[Work item] Look through the data below and report how many lines include "between". Only the number should be given.

━━━━

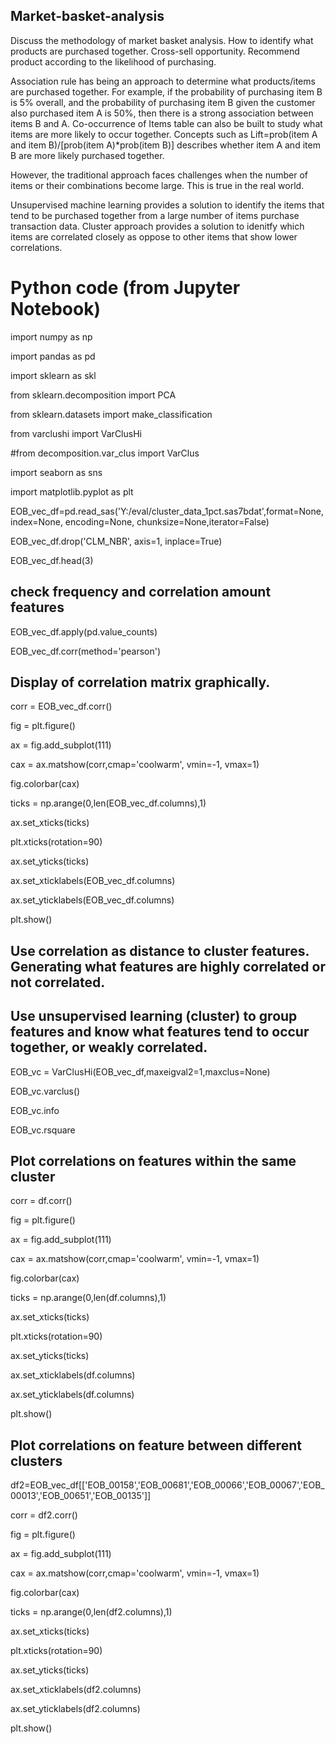 ## Market-basket-analysis
Discuss the methodology of market basket analysis. How to identify what products are purchased together. Cross-sell opportunity. Recommend product according to the likelihood of purchasing.

Association rule has being an approach to determine what products/items are purchased together. For example, if the probability of purchasing item B is 5% overall, and the probability of purchasing item B given the customer also purchased item A is 50%, then there is a strong association between items B and A. Co-occurrence of Items table can also be built to study what items are more likely to occur together. Concepts such as Lift=prob(item A and item B)/[prob(item A)*prob(item B)] describes whether item A and item B are more likely purchased together.

However, the traditional approach faces challenges when the number of items or their combinations become large. This is true in the real world. 

Unsupervised machine learning provides a solution to identify the items that tend to be purchased together from a large number of items purchase transaction data. Cluster approach provides a solution to idenitfy which items are correlated closely as oppose to other items that show lower correlations.


# Python code (from Jupyter Notebook)

import numpy as np 

import pandas as pd 

import sklearn as skl

from sklearn.decomposition import PCA

from sklearn.datasets import make_classification

from varclushi import VarClusHi

#from decomposition.var_clus import VarClus

import seaborn as sns

import matplotlib.pyplot as plt

EOB_vec_df=pd.read_sas('Y:/eval/cluster_data_1pct.sas7bdat',format=None, index=None, encoding=None,
                chunksize=None,iterator=False)
                
EOB_vec_df.drop('CLM_NBR', axis=1, inplace=True)

EOB_vec_df.head(3)

## check frequency and correlation amount features

EOB_vec_df.apply(pd.value_counts)

EOB_vec_df.corr(method='pearson')

## Display of correlation matrix graphically.

corr = EOB_vec_df.corr()

fig = plt.figure()

ax = fig.add_subplot(111)

cax = ax.matshow(corr,cmap='coolwarm', vmin=-1, vmax=1)

fig.colorbar(cax)

ticks = np.arange(0,len(EOB_vec_df.columns),1)

ax.set_xticks(ticks)

plt.xticks(rotation=90)

ax.set_yticks(ticks)

ax.set_xticklabels(EOB_vec_df.columns)

ax.set_yticklabels(EOB_vec_df.columns)

plt.show()

## Use correlation as distance to cluster features. Generating what features are highly correlated or not correlated.
## Use unsupervised learning (cluster) to group features and know what features tend to occur together, or weakly correlated.
 
EOB_vc = VarClusHi(EOB_vec_df,maxeigval2=1,maxclus=None)

EOB_vc.varclus()

EOB_vc.info

EOB_vc.rsquare

## Plot correlations on features within the same cluster

corr = df.corr()

fig = plt.figure()

ax = fig.add_subplot(111)

cax = ax.matshow(corr,cmap='coolwarm', vmin=-1, vmax=1)

fig.colorbar(cax)

ticks = np.arange(0,len(df.columns),1)

ax.set_xticks(ticks)

plt.xticks(rotation=90)

ax.set_yticks(ticks)

ax.set_xticklabels(df.columns)

ax.set_yticklabels(df.columns)

plt.show()

## Plot correlations on feature between different clusters

df2=EOB_vec_df[['EOB_00158','EOB_00681','EOB_00066','EOB_00067','EOB_00013','EOB_00651','EOB_00135']]

corr = df2.corr()

fig = plt.figure()

ax = fig.add_subplot(111)

cax = ax.matshow(corr,cmap='coolwarm', vmin=-1, vmax=1)

fig.colorbar(cax)

ticks = np.arange(0,len(df2.columns),1)

ax.set_xticks(ticks)

plt.xticks(rotation=90)

ax.set_yticks(ticks)

ax.set_xticklabels(df2.columns)

ax.set_yticklabels(df2.columns)

plt.show()















    

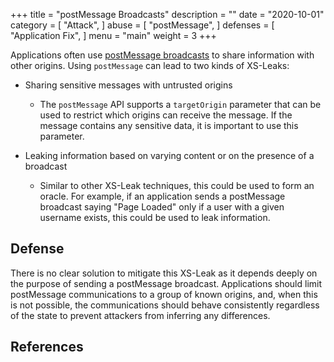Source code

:+++
title = "postMessage Broadcasts"
description = ""
date = "2020-10-01"
category = [
    "Attack",
]
abuse = [
    "postMessage",
]
defenses = [
    "Application Fix",
]
menu = "main"
weight = 3
+++

Applications often use [postMessage broadcasts](https://developer.mozilla.org/en-US/docs/Web/API/Window/postMessage) to share information with other origins. Using `postMessage` can lead to two kinds of XS-Leaks:

* Sharing sensitive messages with untrusted origins
    * The `postMessage` API supports a `targetOrigin` parameter that can be used to restrict which origins can receive the message. If the message contains any sensitive data, it is important to use this parameter.  

* Leaking information based on varying content or on the presence of a broadcast
    * Similar to other XS-Leak techniques, this could be used to form an oracle. For example, if an application sends a postMessage broadcast saying "Page Loaded" only if a user  with a given username exists, this could be used to leak information. 

## Defense

There is no clear solution to mitigate this XS-Leak as it depends deeply on the purpose of sending a postMessage broadcast. Applications should limit postMessage communications to a group of known origins, and, when this is not possible, the communications should behave consistently regardless of the state to prevent attackers from inferring any differences.

## References

[^1]: Cross-Origin State Inference (COSI) Attacks: Leaking Web Site States through XS-Leaks, [link](https://arxiv.org/pdf/1908.02204.pdf)
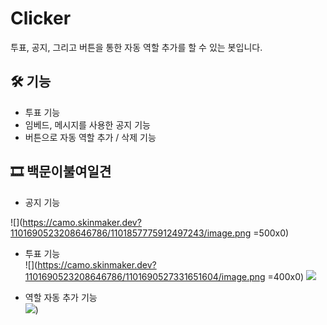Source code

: # Clicker
투표, 공지, 그리고 버튼을 통한 자동 역할 추가를 할 수 있는 봇입니다.

## 🛠️ 기능
- 투표 기능
- 임베드, 메시지를 사용한 공지 기능
- 버튼으로 자동 역할 추가 / 삭제 기능

## 🎞️ 백문이불여일견

- 공지 기능  

 ![](https://camo.skinmaker.dev?1101690523208646786/1101857775912497243/image.png =500x0)

- 투표 기능  
   ![](https://camo.skinmaker.dev?1101690523208646786/1101690527331651604/image.png =400x0)
![](https://camo.skinmaker.dev?1101690523208646786/1101697997768757339/image.png=469x0)

- 역할 자동 추가 기능  
![](https://camo.skinmaker.dev?1101690523208646786/1102050870495035402/automation-ko.gif))
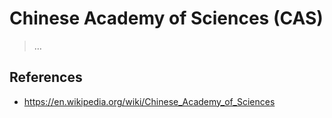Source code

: # Chinese Academy of Sciences (CAS)

> …

## References

- https://en.wikipedia.org/wiki/Chinese_Academy_of_Sciences
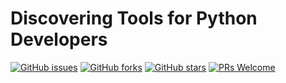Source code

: # Discovering Tools for Python Developers
[![GitHub issues](https://img.shields.io/github/issues/Develop-Packt/Discovering-Tools-for-Python-Developers.svg)](https://github.com/Develop-Packt/Discovering-Tools-for-Python-Developers/issues)
[![GitHub forks](https://img.shields.io/github/forks/Develop-Packt/Discovering-Tools-for-Python-Developers.svg)](https://github.com/Develop-Packt/Discovering-Tools-for-Python-Developers/network)
[![GitHub stars](https://img.shields.io/github/stars/Develop-Packt/Discovering-Tools-for-Python-Developers.svg)](https://github.com/Develop-Packt/Discovering-Tools-for-Python-Developers/stargazers)
[![PRs Welcome](https://img.shields.io/badge/PRs-welcome-brightgreen.svg)](https://github.com/Develop-Packt/Discovering-Tools-for-Python-Developers/pulls)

━━━━

[Written reply] 2